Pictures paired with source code
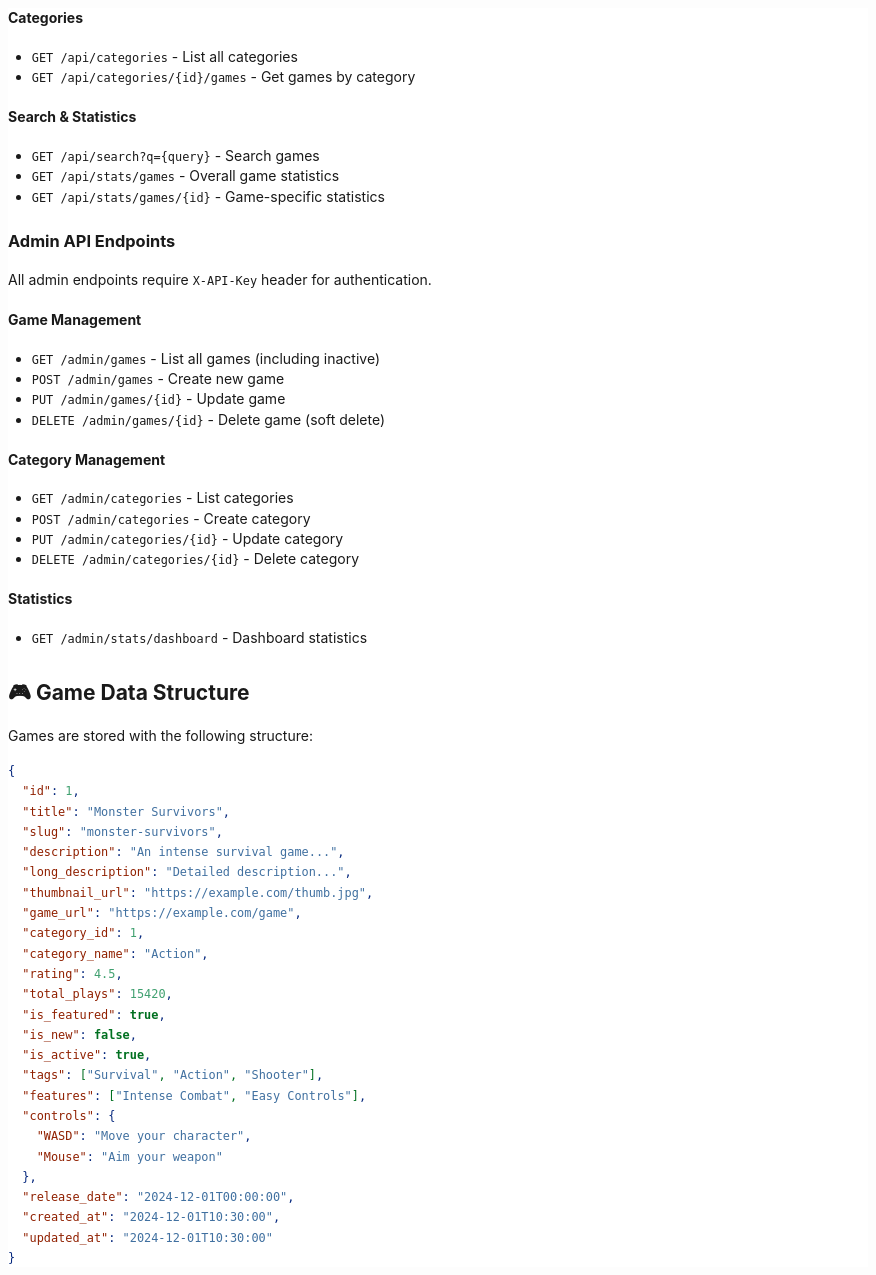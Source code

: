 #### Categories
- `GET /api/categories` - List all categories
- `GET /api/categories/{id}/games` - Get games by category

#### Search & Statistics
- `GET /api/search?q={query}` - Search games
- `GET /api/stats/games` - Overall game statistics
- `GET /api/stats/games/{id}` - Game-specific statistics

### Admin API Endpoints

All admin endpoints require `X-API-Key` header for authentication.

#### Game Management
- `GET /admin/games` - List all games (including inactive)
- `POST /admin/games` - Create new game
- `PUT /admin/games/{id}` - Update game
- `DELETE /admin/games/{id}` - Delete game (soft delete)

#### Category Management
- `GET /admin/categories` - List categories
- `POST /admin/categories` - Create category
- `PUT /admin/categories/{id}` - Update category
- `DELETE /admin/categories/{id}` - Delete category

#### Statistics
- `GET /admin/stats/dashboard` - Dashboard statistics

## 🎮 Game Data Structure

Games are stored with the following structure:

```json
{
  "id": 1,
  "title": "Monster Survivors",
  "slug": "monster-survivors",
  "description": "An intense survival game...",
  "long_description": "Detailed description...",
  "thumbnail_url": "https://example.com/thumb.jpg",
  "game_url": "https://example.com/game",
  "category_id": 1,
  "category_name": "Action",
  "rating": 4.5,
  "total_plays": 15420,
  "is_featured": true,
  "is_new": false,
  "is_active": true,
  "tags": ["Survival", "Action", "Shooter"],
  "features": ["Intense Combat", "Easy Controls"],
  "controls": {
    "WASD": "Move your character",
    "Mouse": "Aim your weapon"
  },
  "release_date": "2024-12-01T00:00:00",
  "created_at": "2024-12-01T10:30:00",
  "updated_at": "2024-12-01T10:30:00"
}
```
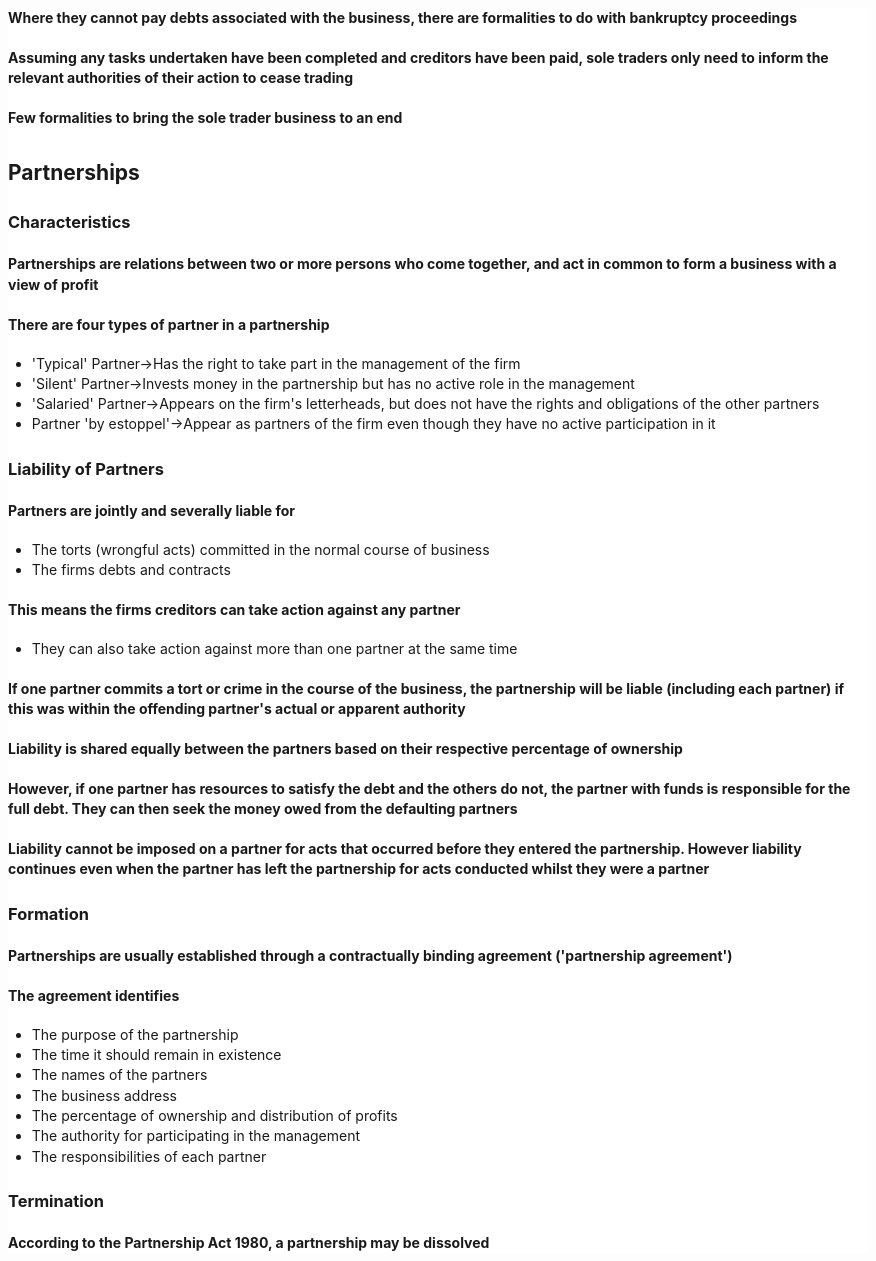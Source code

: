 #### Where they cannot pay debts associated with the business, there are formalities to do with bankruptcy proceedings
#### Assuming any tasks undertaken have been completed and creditors have been paid, sole traders only need to inform the relevant authorities of their action to cease trading
#### Few formalities to bring the sole trader business to an end
## **Partnerships**
### Characteristics
#### Partnerships are relations between two or more persons who come together, and act in common to form a business with a view of profit
#### There are four types of partner in a partnership
- 'Typical' Partner→Has the right to take part in the management of the firm 
- 'Silent' Partner→Invests money in the partnership but has no active role in the management
- 'Salaried' Partner→Appears on the firm's letterheads, but does not have the rights and obligations of the other partners 
- Partner 'by estoppel'→Appear as partners of the firm even though they have no active participation in it
### Liability of Partners
#### Partners are jointly and severally liable for
- The torts (wrongful acts) committed in the normal course of business
- The firms debts and contracts
#### This means the firms creditors can take action against any partner
- They can also take action against more than one partner at the same time
#### If one partner commits a tort or crime in the course of the business, the partnership will be liable (including each partner) if this was within the offending partner's actual or apparent authority
#### Liability is shared equally between the partners based on their respective percentage of ownership
#### However, if one partner has resources to satisfy the debt and the others do not, the partner with funds is responsible for the full debt. They can then seek the money owed from the defaulting partners
#### Liability cannot be imposed on a partner for acts that occurred before they entered the partnership. However liability continues even when the partner has left the partnership for acts conducted whilst they were a partner
### Formation
#### Partnerships are usually established through a contractually binding agreement ('partnership agreement')
#### The agreement identifies
- The purpose of the partnership
- The time it should remain in existence
- The names of the partners
- The business address
- The percentage of ownership and distribution of profits
- The authority for participating in the management
- The responsibilities of each partner
### Termination
#### According to the Partnership Act 1980, a partnership may be dissolved 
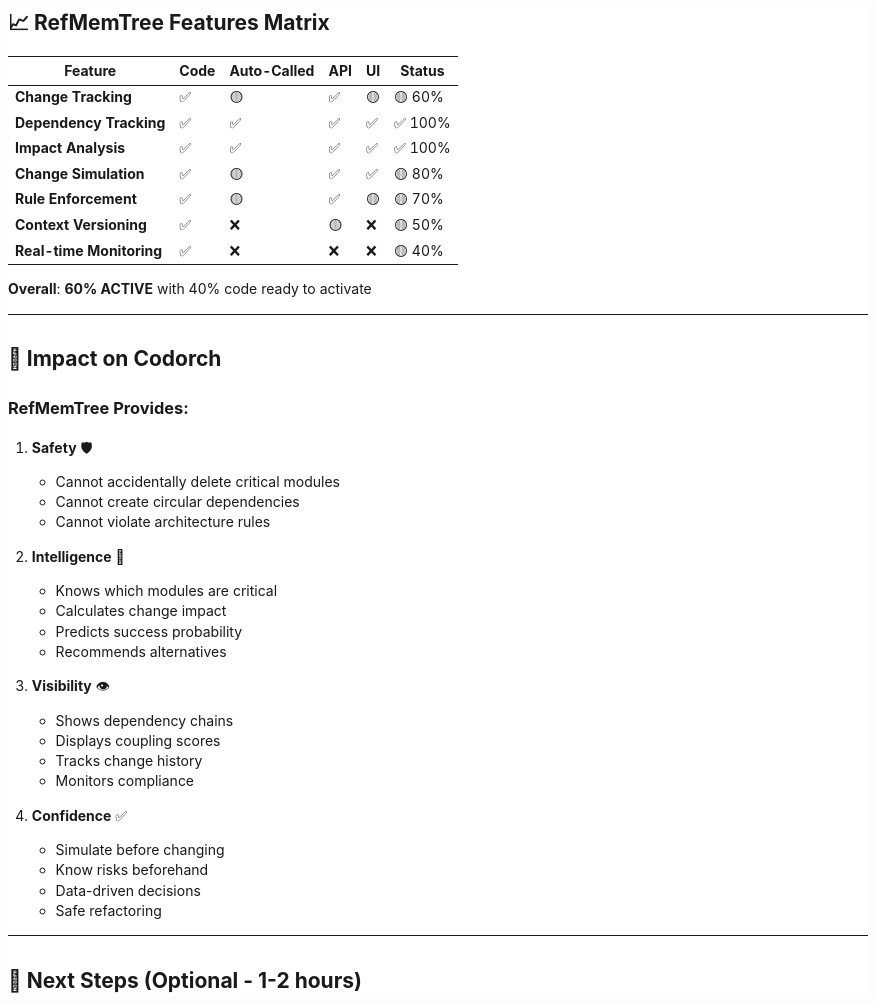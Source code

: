 ## 📈 RefMemTree Features Matrix

| Feature | Code | Auto-Called | API | UI | Status |
|---------|------|-------------|-----|-----|--------|
| **Change Tracking** | ✅ | 🟡 | ✅ | 🟡 | 🟡 60% |
| **Dependency Tracking** | ✅ | ✅ | ✅ | ✅ | ✅ 100% |
| **Impact Analysis** | ✅ | ✅ | ✅ | ✅ | ✅ 100% |
| **Change Simulation** | ✅ | 🟡 | ✅ | ✅ | 🟡 80% |
| **Rule Enforcement** | ✅ | 🟡 | ✅ | 🟡 | 🟡 70% |
| **Context Versioning** | ✅ | ❌ | 🟡 | ❌ | 🟡 50% |
| **Real-time Monitoring** | ✅ | ❌ | ❌ | ❌ | 🟡 40% |

**Overall**: **60% ACTIVE** with 40% code ready to activate

---

## 🎯 Impact on Codorch

### RefMemTree Provides:

1. **Safety** 🛡️
   - Cannot accidentally delete critical modules
   - Cannot create circular dependencies
   - Cannot violate architecture rules

2. **Intelligence** 🧠
   - Knows which modules are critical
   - Calculates change impact
   - Predicts success probability
   - Recommends alternatives

3. **Visibility** 👁️
   - Shows dependency chains
   - Displays coupling scores
   - Tracks change history
   - Monitors compliance

4. **Confidence** ✅
   - Simulate before changing
   - Know risks beforehand
   - Data-driven decisions
   - Safe refactoring

---

## 🚀 Next Steps (Optional - 1-2 hours)
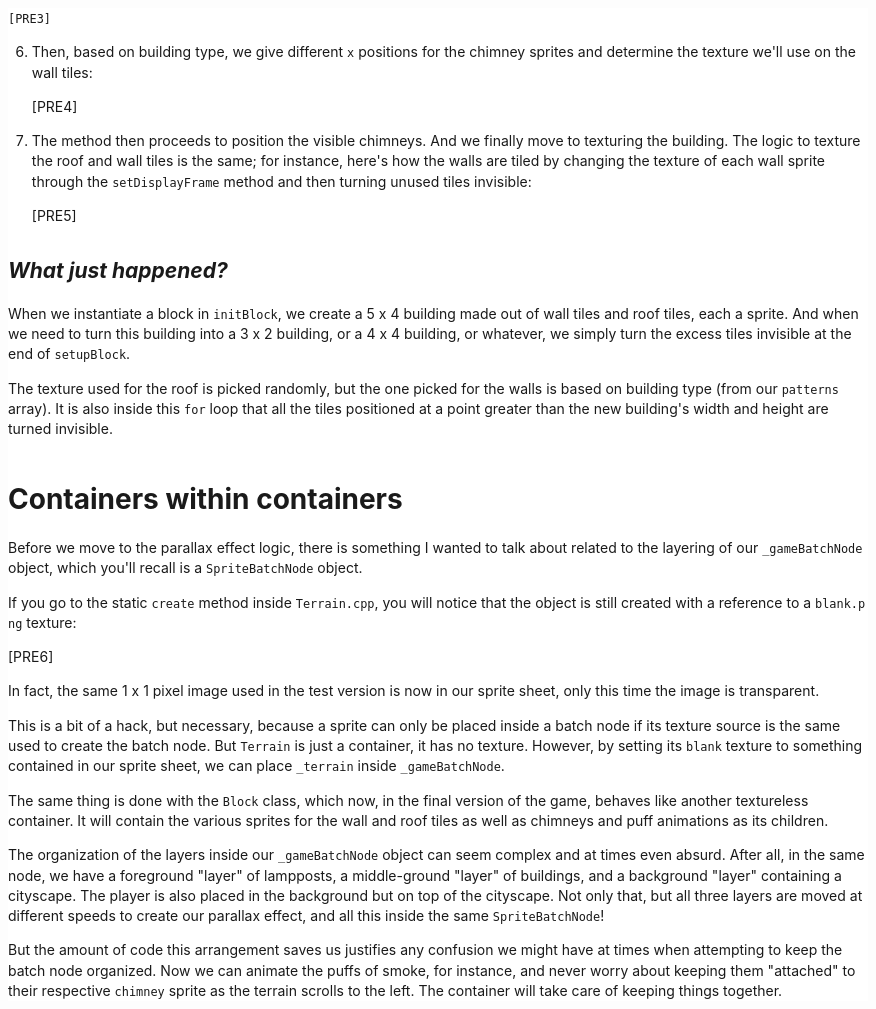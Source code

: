     [PRE3]

6.  Then, based on building type, we give different `x` positions for the chimney sprites and determine the texture we'll use on the wall tiles:

    [PRE4]

7.  The method then proceeds to position the visible chimneys. And we finally move to texturing the building. The logic to texture the roof and wall tiles is the same; for instance, here's how the walls are tiled by changing the texture of each wall sprite through the `setDisplayFrame` method and then turning unused tiles invisible:

    [PRE5]

## *What just happened?*

When we instantiate a block in `initBlock`, we create a 5 x 4 building made out of wall tiles and roof tiles, each a sprite. And when we need to turn this building into a 3 x 2 building, or a 4 x 4 building, or whatever, we simply turn the excess tiles invisible at the end of `setupBlock`.

The texture used for the roof is picked randomly, but the one picked for the walls is based on building type (from our `patterns` array). It is also inside this `for` loop that all the tiles positioned at a point greater than the new building's width and height are turned invisible.

# Containers within containers

Before we move to the parallax effect logic, there is something I wanted to talk about related to the layering of our `_gameBatchNode` object, which you'll recall is a `SpriteBatchNode` object.

If you go to the static `create` method inside `Terrain.cpp`, you will notice that the object is still created with a reference to a `blank.png` texture:

[PRE6]

In fact, the same 1 x 1 pixel image used in the test version is now in our sprite sheet, only this time the image is transparent.

This is a bit of a hack, but necessary, because a sprite can only be placed inside a batch node if its texture source is the same used to create the batch node. But `Terrain` is just a container, it has no texture. However, by setting its `blank` texture to something contained in our sprite sheet, we can place `_terrain` inside `_gameBatchNode`.

The same thing is done with the `Block` class, which now, in the final version of the game, behaves like another textureless container. It will contain the various sprites for the wall and roof tiles as well as chimneys and puff animations as its children.

The organization of the layers inside our `_gameBatchNode` object can seem complex and at times even absurd. After all, in the same node, we have a foreground "layer" of lampposts, a middle-ground "layer" of buildings, and a background "layer" containing a cityscape. The player is also placed in the background but on top of the cityscape. Not only that, but all three layers are moved at different speeds to create our parallax effect, and all this inside the same `SpriteBatchNode`!

But the amount of code this arrangement saves us justifies any confusion we might have at times when attempting to keep the batch node organized. Now we can animate the puffs of smoke, for instance, and never worry about keeping them "attached" to their respective `chimney` sprite as the terrain scrolls to the left. The container will take care of keeping things together.
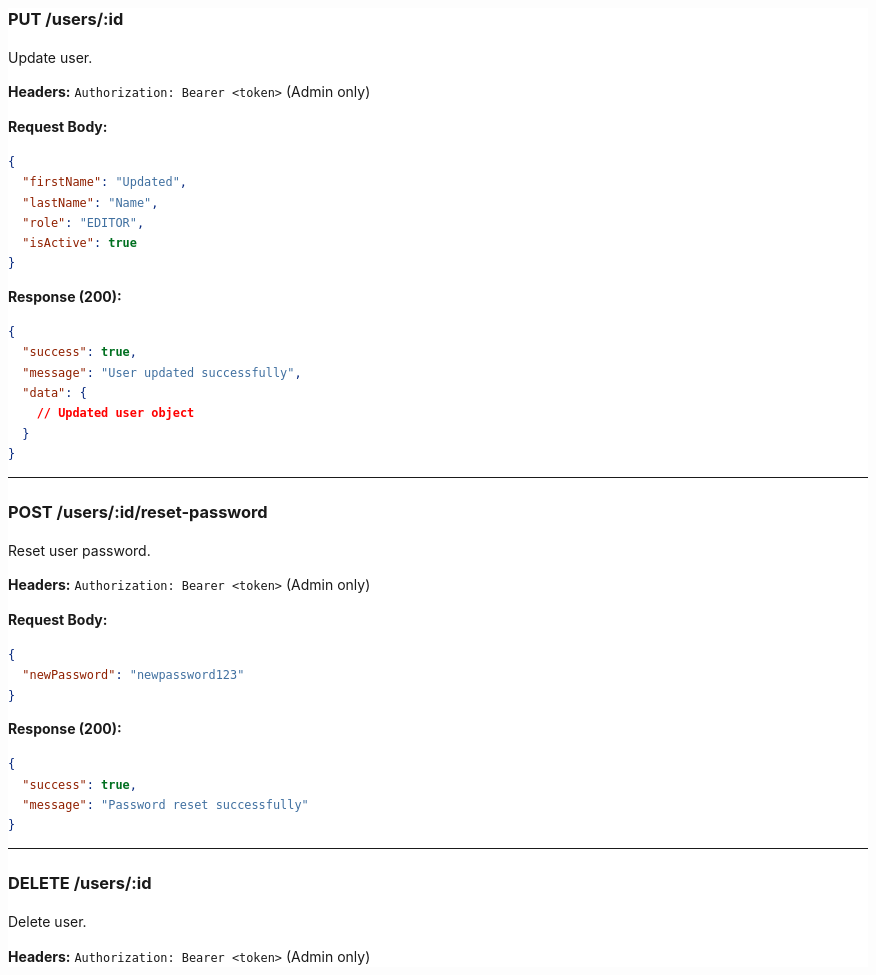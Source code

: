 
### PUT /users/:id
Update user.

**Headers:** `Authorization: Bearer <token>` (Admin only)

**Request Body:**
```json
{
  "firstName": "Updated",
  "lastName": "Name",
  "role": "EDITOR",
  "isActive": true
}
```

**Response (200):**
```json
{
  "success": true,
  "message": "User updated successfully",
  "data": {
    // Updated user object
  }
}
```

---

### POST /users/:id/reset-password
Reset user password.

**Headers:** `Authorization: Bearer <token>` (Admin only)

**Request Body:**
```json
{
  "newPassword": "newpassword123"
}
```

**Response (200):**
```json
{
  "success": true,
  "message": "Password reset successfully"
}
```

---

### DELETE /users/:id
Delete user.

**Headers:** `Authorization: Bearer <token>` (Admin only)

| Your instructions |
Copy every line above in which the string "blank" shows up.

| Answer to this task |
If you go to the static `create` method inside `Terrain.cpp`, you will notice that the object is still created with a reference to a `blank.png` texture:
This is a bit of a hack, but necessary, because a sprite can only be placed inside a batch node if its texture source is the same used to create the batch node. But `Terrain` is just a container, it has no texture. However, by setting its `blank` texture to something contained in our sprite sheet, we can place `_terrain` inside `_gameBatchNode`.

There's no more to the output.